Give again, word for word, every line below from the one that has "- itty.webpack.js 3.4K" through the one that has "- [x] No images are missing object", both included, and no others.

(Stored items from a collection)
____________

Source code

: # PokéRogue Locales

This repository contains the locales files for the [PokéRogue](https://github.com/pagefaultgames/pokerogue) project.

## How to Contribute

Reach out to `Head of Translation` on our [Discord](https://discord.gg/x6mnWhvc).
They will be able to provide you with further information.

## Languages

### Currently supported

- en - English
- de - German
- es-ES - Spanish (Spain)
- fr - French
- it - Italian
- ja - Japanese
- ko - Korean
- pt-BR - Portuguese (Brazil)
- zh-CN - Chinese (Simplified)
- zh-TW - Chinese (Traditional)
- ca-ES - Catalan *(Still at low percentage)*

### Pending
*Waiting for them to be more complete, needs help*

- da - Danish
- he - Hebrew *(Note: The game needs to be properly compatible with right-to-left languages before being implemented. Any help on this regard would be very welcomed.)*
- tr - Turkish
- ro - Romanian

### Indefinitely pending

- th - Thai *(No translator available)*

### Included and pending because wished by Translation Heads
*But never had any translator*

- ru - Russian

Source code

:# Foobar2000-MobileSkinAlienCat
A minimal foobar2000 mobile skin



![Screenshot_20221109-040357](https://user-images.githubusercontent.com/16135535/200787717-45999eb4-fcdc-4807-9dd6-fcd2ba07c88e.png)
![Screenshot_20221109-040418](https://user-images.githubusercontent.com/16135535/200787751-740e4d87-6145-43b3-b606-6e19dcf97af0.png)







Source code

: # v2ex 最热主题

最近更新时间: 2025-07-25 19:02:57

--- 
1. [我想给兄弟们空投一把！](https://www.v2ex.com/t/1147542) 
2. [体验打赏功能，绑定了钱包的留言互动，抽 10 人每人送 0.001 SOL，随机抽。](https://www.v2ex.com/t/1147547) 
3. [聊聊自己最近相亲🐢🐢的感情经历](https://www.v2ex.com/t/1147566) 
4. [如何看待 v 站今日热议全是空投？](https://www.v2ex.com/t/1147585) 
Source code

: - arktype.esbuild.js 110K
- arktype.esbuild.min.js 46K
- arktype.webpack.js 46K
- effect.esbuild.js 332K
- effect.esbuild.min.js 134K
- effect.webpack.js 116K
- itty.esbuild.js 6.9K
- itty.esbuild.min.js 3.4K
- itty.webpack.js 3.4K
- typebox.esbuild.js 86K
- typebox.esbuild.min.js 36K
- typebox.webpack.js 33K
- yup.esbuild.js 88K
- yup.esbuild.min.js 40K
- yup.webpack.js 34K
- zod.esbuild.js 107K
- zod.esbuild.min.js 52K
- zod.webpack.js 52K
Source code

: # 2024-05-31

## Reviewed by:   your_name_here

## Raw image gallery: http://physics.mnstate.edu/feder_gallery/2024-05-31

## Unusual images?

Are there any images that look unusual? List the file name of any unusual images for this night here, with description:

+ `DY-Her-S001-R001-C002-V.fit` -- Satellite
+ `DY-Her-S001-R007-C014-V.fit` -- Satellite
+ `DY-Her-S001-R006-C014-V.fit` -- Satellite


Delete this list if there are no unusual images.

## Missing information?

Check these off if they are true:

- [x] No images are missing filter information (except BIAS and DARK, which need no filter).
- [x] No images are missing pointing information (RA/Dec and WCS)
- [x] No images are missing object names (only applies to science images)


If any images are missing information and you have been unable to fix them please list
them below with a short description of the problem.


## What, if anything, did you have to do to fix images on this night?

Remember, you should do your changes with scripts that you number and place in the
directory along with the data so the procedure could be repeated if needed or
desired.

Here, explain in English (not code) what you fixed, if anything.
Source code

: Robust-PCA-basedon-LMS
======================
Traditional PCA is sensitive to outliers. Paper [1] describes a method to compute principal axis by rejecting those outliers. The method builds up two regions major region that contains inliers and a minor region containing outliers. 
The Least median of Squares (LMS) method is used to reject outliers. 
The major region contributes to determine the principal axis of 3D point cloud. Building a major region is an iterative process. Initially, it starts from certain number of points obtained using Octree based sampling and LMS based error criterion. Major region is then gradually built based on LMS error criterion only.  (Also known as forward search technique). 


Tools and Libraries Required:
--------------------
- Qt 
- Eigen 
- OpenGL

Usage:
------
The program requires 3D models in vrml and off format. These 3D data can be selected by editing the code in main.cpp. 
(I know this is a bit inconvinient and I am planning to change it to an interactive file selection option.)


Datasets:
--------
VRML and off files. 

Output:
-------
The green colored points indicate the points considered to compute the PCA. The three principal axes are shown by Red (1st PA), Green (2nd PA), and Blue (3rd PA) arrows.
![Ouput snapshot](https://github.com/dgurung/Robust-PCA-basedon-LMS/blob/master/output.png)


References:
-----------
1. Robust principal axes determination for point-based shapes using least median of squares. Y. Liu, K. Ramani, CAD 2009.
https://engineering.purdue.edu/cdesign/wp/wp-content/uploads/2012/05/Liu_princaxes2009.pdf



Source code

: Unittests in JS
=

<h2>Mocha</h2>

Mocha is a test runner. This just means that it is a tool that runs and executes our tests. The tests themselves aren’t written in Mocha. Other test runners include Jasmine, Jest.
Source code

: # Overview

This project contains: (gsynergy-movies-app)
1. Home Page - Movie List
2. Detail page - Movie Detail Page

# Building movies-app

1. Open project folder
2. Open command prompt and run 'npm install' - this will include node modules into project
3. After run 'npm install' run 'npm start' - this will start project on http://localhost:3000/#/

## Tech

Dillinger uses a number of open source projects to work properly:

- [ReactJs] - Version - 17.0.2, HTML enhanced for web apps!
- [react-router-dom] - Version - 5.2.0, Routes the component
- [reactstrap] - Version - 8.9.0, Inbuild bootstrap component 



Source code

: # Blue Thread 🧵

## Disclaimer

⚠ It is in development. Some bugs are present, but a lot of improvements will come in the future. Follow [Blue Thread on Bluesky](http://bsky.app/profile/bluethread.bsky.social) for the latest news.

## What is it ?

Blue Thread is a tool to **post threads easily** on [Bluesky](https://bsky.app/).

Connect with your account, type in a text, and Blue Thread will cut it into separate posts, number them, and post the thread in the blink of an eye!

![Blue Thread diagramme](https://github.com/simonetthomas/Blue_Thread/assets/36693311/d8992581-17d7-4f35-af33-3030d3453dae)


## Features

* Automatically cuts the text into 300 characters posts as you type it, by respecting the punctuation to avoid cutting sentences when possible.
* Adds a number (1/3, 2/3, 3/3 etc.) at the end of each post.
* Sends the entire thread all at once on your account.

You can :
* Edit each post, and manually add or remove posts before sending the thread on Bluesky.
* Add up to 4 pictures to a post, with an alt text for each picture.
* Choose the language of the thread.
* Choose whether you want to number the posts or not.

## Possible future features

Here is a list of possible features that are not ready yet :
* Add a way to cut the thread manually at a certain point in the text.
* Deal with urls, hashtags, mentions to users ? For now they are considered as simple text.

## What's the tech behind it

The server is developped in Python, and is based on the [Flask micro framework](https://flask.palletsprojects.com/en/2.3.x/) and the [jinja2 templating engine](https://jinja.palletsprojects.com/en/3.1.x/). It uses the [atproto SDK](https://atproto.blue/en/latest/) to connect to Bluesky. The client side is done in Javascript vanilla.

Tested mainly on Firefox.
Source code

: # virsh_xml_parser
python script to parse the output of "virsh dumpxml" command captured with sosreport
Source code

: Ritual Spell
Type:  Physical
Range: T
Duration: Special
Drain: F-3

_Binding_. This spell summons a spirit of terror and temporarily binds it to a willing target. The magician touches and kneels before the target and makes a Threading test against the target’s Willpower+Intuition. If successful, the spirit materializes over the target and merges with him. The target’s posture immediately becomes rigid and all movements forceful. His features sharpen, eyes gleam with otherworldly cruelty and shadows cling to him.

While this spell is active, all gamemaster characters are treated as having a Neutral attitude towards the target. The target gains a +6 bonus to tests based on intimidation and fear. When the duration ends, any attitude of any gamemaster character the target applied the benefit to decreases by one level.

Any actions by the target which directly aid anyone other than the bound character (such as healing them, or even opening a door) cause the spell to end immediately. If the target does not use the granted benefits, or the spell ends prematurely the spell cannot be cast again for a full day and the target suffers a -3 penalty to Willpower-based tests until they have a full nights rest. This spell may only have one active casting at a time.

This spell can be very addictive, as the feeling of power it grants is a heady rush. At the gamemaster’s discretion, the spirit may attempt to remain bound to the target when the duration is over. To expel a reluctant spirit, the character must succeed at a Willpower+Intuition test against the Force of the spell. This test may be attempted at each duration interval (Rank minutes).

____________

-- Exercise solution --
- itty.webpack.js 3.4K
- typebox.esbuild.js 86K
- typebox.esbuild.min.js 36K
- typebox.webpack.js 33K
- yup.esbuild.js 88K
- yup.esbuild.min.js 40K
- yup.webpack.js 34K
- zod.esbuild.js 107K
- zod.esbuild.min.js 52K
- zod.webpack.js 52K
Source code

: # 2024-05-31

## Reviewed by:   your_name_here

## Raw image gallery: http://physics.mnstate.edu/feder_gallery/2024-05-31

## Unusual images?

Are there any images that look unusual? List the file name of any unusual images for this night here, with description:

+ `DY-Her-S001-R001-C002-V.fit` -- Satellite
+ `DY-Her-S001-R007-C014-V.fit` -- Satellite
+ `DY-Her-S001-R006-C014-V.fit` -- Satellite


Delete this list if there are no unusual images.

## Missing information?

Check these off if they are true:

- [x] No images are missing filter information (except BIAS and DARK, which need no filter).
- [x] No images are missing pointing information (RA/Dec and WCS)
- [x] No images are missing object names (only applies to science images)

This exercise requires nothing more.